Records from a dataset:
::::
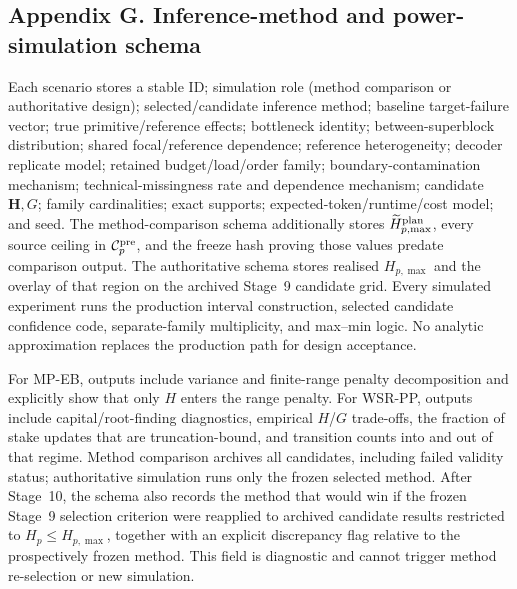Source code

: \documentclass[11pt,a4paper]{article}
\begin{document}
\subsection*{Appendix G. Inference-method and power-simulation schema}
Each scenario stores a stable ID; simulation role (method comparison or authoritative design); selected/candidate inference method; baseline target-failure vector; true primitive/reference effects; bottleneck identity; between-superblock distribution; shared focal/reference dependence; reference heterogeneity; decoder replicate model; retained budget/load/order family; boundary-contamination mechanism; technical-missingness rate and dependence mechanism; candidate $\mathbf H,G$; family cardinalities; exact supports; expected-token/runtime/cost model; and seed. The method-comparison schema additionally stores $\widetilde H_{p,\max}^{\rm plan}$, every source ceiling in $\mathcal C_p^{\rm pre}$, and the freeze hash proving those values predate comparison output. The authoritative schema stores realised $H_{p,\max}$ and the overlay of that region on the archived Stage~9 candidate grid. Every simulated experiment runs the production interval construction, selected candidate confidence code, separate-family multiplicity, and max--min logic. No analytic approximation replaces the production path for design acceptance.

For MP-EB, outputs include variance and finite-range penalty decomposition and explicitly show that only $H$ enters the range penalty. For WSR-PP, outputs include capital/root-finding diagnostics, empirical $H$/$G$ trade-offs, the fraction of stake updates that are truncation-bound, and transition counts into and out of that regime. Method comparison archives all candidates, including failed validity status; authoritative simulation runs only the frozen selected method. After Stage~10, the schema also records the method that would win if the frozen Stage~9 selection criterion were reapplied to archived candidate results restricted to $H_p\le H_{p,\max}$, together with an explicit discrepancy flag relative to the prospectively frozen method. This field is diagnostic and cannot trigger method re-selection or new simulation.
\end{document}

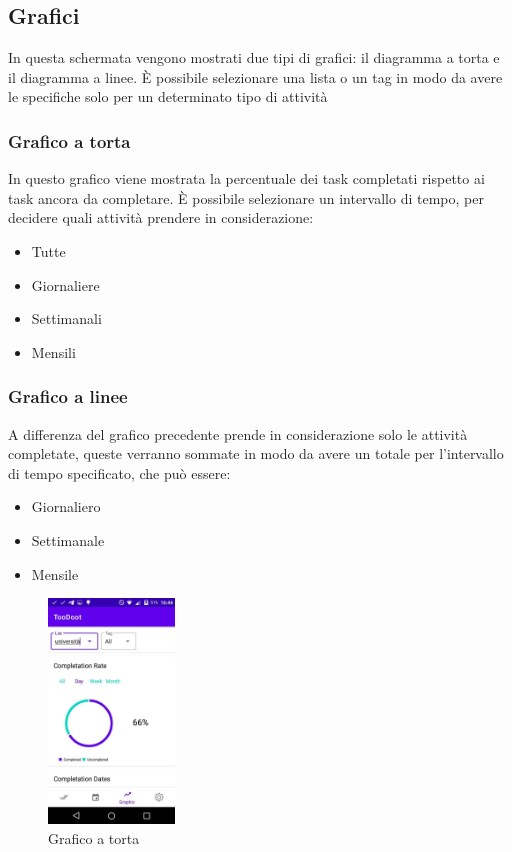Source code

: \documentclass[]{article}
\providecommand{\tightlist}{%
  \setlength{\itemsep}{0pt}\setlength{\parskip}{0pt}}
\begin{document}
\hypertarget{grafici}{%
\subsection{Grafici}\label{grafici}}

In questa schermata vengono mostrati due tipi di grafici: il diagramma a
torta e il diagramma a linee. È possibile selezionare una lista o un tag
in modo da avere le specifiche solo per un determinato tipo di attività

\hypertarget{grafico-a-torta}{%
\subsubsection{Grafico a torta}\label{grafico-a-torta}}

In questo grafico viene mostrata la percentuale dei task completati
rispetto ai task ancora da completare. È possibile selezionare un
intervallo di tempo, per decidere quali attività prendere in
considerazione:

\begin{itemize}
\tightlist
\item
  Tutte
\item
  Giornaliere
\item
  Settimanali
\item
  Mensili
\end{itemize}

\hypertarget{grafico-a-linee}{%
\subsubsection{Grafico a linee}\label{grafico-a-linee}}

A differenza del grafico precedente prende in considerazione solo le
attività completate, queste verranno sommate in modo da avere un totale
per l'intervallo di tempo specificato, che può essere:

\begin{itemize}
\tightlist
\item
  Giornaliero
\item
  Settimanale
\item
  Mensile
\end{itemize}

\begin{figure}
\centering
\includegraphics[width=0.3\textwidth,height=0.1\textheight]{./img/grafico_torta.jpg}
\caption{Grafico a torta}
\end{figure}
\end{document}
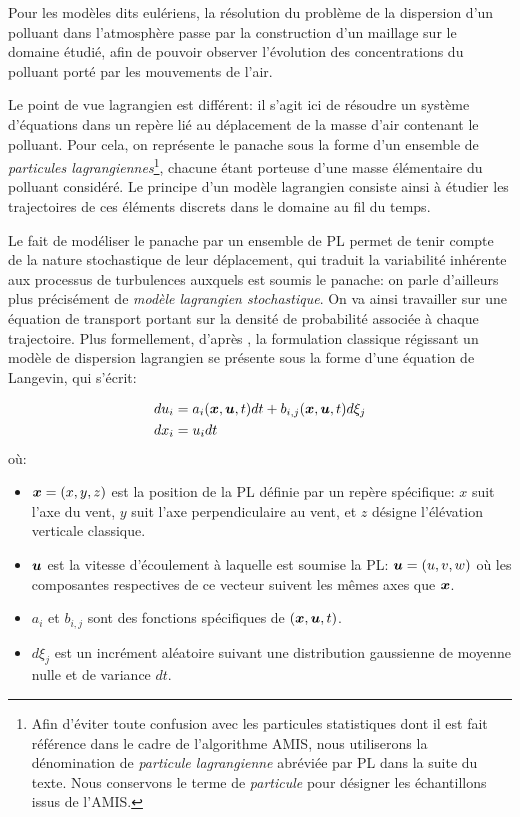 Pour les modèles dits eulériens, la résolution du problème de la dispersion d'un polluant dans l'atmosphère passe par la construction d'un maillage sur le domaine étudié, afin de pouvoir observer l'évolution des concentrations du polluant porté par les mouvements de l'air. 

Le point de vue lagrangien est différent: il s'agit ici de résoudre un système d'équations dans un repère lié au déplacement de la masse d'air contenant le polluant. Pour cela, on représente le panache sous la forme d'un ensemble de \textit{particules lagrangiennes}\footnote{Afin d'éviter toute confusion avec les particules statistiques dont il est fait référence dans le cadre de l'algorithme AMIS, nous utiliserons la dénomination  de \textit{particule lagrangienne} abréviée par PL dans la suite du texte. Nous conservons le terme de \textit{particule} pour désigner les échantillons issus de l'AMIS.}, chacune étant porteuse d'une masse élémentaire du polluant considéré. Le principe d'un modèle lagrangien consiste ainsi à étudier les trajectoires de ces éléments discrets dans le domaine au fil du temps.

Le fait de modéliser le panache par un ensemble de PL permet de tenir compte de la nature stochastique de leur déplacement, qui traduit la variabilité inhérente aux processus de turbulences auxquels est soumis le panache: on parle d'ailleurs plus précisément de \textit{modèle lagrangien stochastique}. On va ainsi travailler sur une équation de transport portant sur la densité de probabilité associée à chaque trajectoire. Plus formellement, d'après \cite{Flesch1995}, la formulation classique régissant un modèle de dispersion lagrangien se présente sous la forme d'une équation de Langevin, qui s'écrit: 

\begin{equation}
	\begin{split}
		du_i &= a_i({\bm{x}}, {\bm{u}}, t)dt + b_{i,j}({\bm{x}}, {\bm{u}}, t)d\xi_j  \\
		dx_i &= u_i dt
	\end{split}
	\label{eq_langevin}
\end{equation}
où:
 \begin{itemize}
	\item ${\bm{x}} = (x, y, z)$ est la position de la PL  définie par un repère spécifique: $x$ suit l'axe du vent, $y$ suit l'axe perpendiculaire au vent, et $z$ désigne l'élévation verticale classique. 
	\item ${\bm{u}}$ est la vitesse d'écoulement à laquelle est soumise la PL: ${\bm{u}} = (u, v, w)$ où les composantes respectives de ce vecteur suivent les mêmes axes que ${\bm{x}}$.
	\item $a_i$ et $b_{i,j}$ sont des fonctions spécifiques de $({\bm{x}}, {\bm{u}}, t)$.
	\item $d\xi_j$ est un incrément aléatoire suivant une distribution gaussienne de moyenne nulle et de variance $dt$.\\
\end{itemize}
::::
AIM OF THE EXERCISE: Retype every entry above exactly and, please, skip the pictures.

EXERCISE OUTPUT:
Source code

: \documentclass[11pt,a4paper]{article}
\begin{document}
\subsection*{Appendix G. Inference-method and power-simulation schema}
Each scenario stores a stable ID; simulation role (method comparison or authoritative design); selected/candidate inference method; baseline target-failure vector; true primitive/reference effects; bottleneck identity; between-superblock distribution; shared focal/reference dependence; reference heterogeneity; decoder replicate model; retained budget/load/order family; boundary-contamination mechanism; technical-missingness rate and dependence mechanism; candidate $\mathbf H,G$; family cardinalities; exact supports; expected-token/runtime/cost model; and seed. The method-comparison schema additionally stores $\widetilde H_{p,\max}^{\rm plan}$, every source ceiling in $\mathcal C_p^{\rm pre}$, and the freeze hash proving those values predate comparison output. The authoritative schema stores realised $H_{p,\max}$ and the overlay of that region on the archived Stage~9 candidate grid. Every simulated experiment runs the production interval construction, selected candidate confidence code, separate-family multiplicity, and max--min logic. No analytic approximation replaces the production path for design acceptance.

For MP-EB, outputs include variance and finite-range penalty decomposition and explicitly show that only $H$ enters the range penalty. For WSR-PP, outputs include capital/root-finding diagnostics, empirical $H$/$G$ trade-offs, the fraction of stake updates that are truncation-bound, and transition counts into and out of that regime. Method comparison archives all candidates, including failed validity status; authoritative simulation runs only the frozen selected method. After Stage~10, the schema also records the method that would win if the frozen Stage~9 selection criterion were reapplied to archived candidate results restricted to $H_p\le H_{p,\max}$, together with an explicit discrepancy flag relative to the prospectively frozen method. This field is diagnostic and cannot trigger method re-selection or new simulation.
\end{document}

Source code

: \documentclass[]{article}
\providecommand{\tightlist}{%
  \setlength{\itemsep}{0pt}\setlength{\parskip}{0pt}}
\begin{document}
\hypertarget{grafici}{%
\subsection{Grafici}\label{grafici}}

In questa schermata vengono mostrati due tipi di grafici: il diagramma a
torta e il diagramma a linee. È possibile selezionare una lista o un tag
in modo da avere le specifiche solo per un determinato tipo di attività

\hypertarget{grafico-a-torta}{%
\subsubsection{Grafico a torta}\label{grafico-a-torta}}

In questo grafico viene mostrata la percentuale dei task completati
rispetto ai task ancora da completare. È possibile selezionare un
intervallo di tempo, per decidere quali attività prendere in
considerazione:

\begin{itemize}
\tightlist
\item
  Tutte
\item
  Giornaliere
\item
  Settimanali
\item
  Mensili
\end{itemize}

\hypertarget{grafico-a-linee}{%
\subsubsection{Grafico a linee}\label{grafico-a-linee}}

A differenza del grafico precedente prende in considerazione solo le
attività completate, queste verranno sommate in modo da avere un totale
per l'intervallo di tempo specificato, che può essere:

\begin{itemize}
\tightlist
\item
  Giornaliero
\item
  Settimanale
\item
  Mensile
\end{itemize}

\begin{figure}
\centering
\includegraphics[width=0.3\textwidth,height=0.1\textheight]{./img/grafico_torta.jpg}
\caption{Grafico a torta}
\end{figure}
\end{document}
 Pour les modèles dits eulériens, la résolution du problème de la dispersion d'un polluant dans l'atmosphère passe par la construction d'un maillage sur le domaine étudié, afin de pouvoir observer l'évolution des concentrations du polluant porté par les mouvements de l'air. 

Le point de vue lagrangien est différent: il s'agit ici de résoudre un système d'équations dans un repère lié au déplacement de la masse d'air contenant le polluant. Pour cela, on représente le panache sous la forme d'un ensemble de \textit{particules lagrangiennes}\footnote{Afin d'éviter toute confusion avec les particules statistiques dont il est fait référence dans le cadre de l'algorithme AMIS, nous utiliserons la dénomination  de \textit{particule lagrangienne} abréviée par PL dans la suite du texte. Nous conservons le terme de \textit{particule} pour désigner les échantillons issus de l'AMIS.}, chacune étant porteuse d'une masse élémentaire du polluant considéré. Le principe d'un modèle lagrangien consiste ainsi à étudier les trajectoires de ces éléments discrets dans le domaine au fil du temps.

Le fait de modéliser le panache par un ensemble de PL permet de tenir compte de la nature stochastique de leur déplacement, qui traduit la variabilité inhérente aux processus de turbulences auxquels est soumis le panache: on parle d'ailleurs plus précisément de \textit{modèle lagrangien stochastique}. On va ainsi travailler sur une équation de transport portant sur la densité de probabilité associée à chaque trajectoire. Plus formellement, d'après \cite{Flesch1995}, la formulation classique régissant un modèle de dispersion lagrangien se présente sous la forme d'une équation de Langevin, qui s'écrit: 

\begin{equation}
	\begin{split}
		du_i &= a_i({\bm{x}}, {\bm{u}}, t)dt + b_{i,j}({\bm{x}}, {\bm{u}}, t)d\xi_j  \\
		dx_i &= u_i dt
	\end{split}
	\label{eq_langevin}
\end{equation}
où:
 \begin{itemize}
	\item ${\bm{x}} = (x, y, z)$ est la position de la PL  définie par un repère spécifique: $x$ suit l'axe du vent, $y$ suit l'axe perpendiculaire au vent, et $z$ désigne l'élévation verticale classique. 
	\item ${\bm{u}}$ est la vitesse d'écoulement à laquelle est soumise la PL: ${\bm{u}} = (u, v, w)$ où les composantes respectives de ce vecteur suivent les mêmes axes que ${\bm{x}}$.
	\item $a_i$ et $b_{i,j}$ sont des fonctions spécifiques de $({\bm{x}}, {\bm{u}}, t)$.
	\item $d\xi_j$ est un incrément aléatoire suivant une distribution gaussienne de moyenne nulle et de variance $dt$.\\
\end{itemize}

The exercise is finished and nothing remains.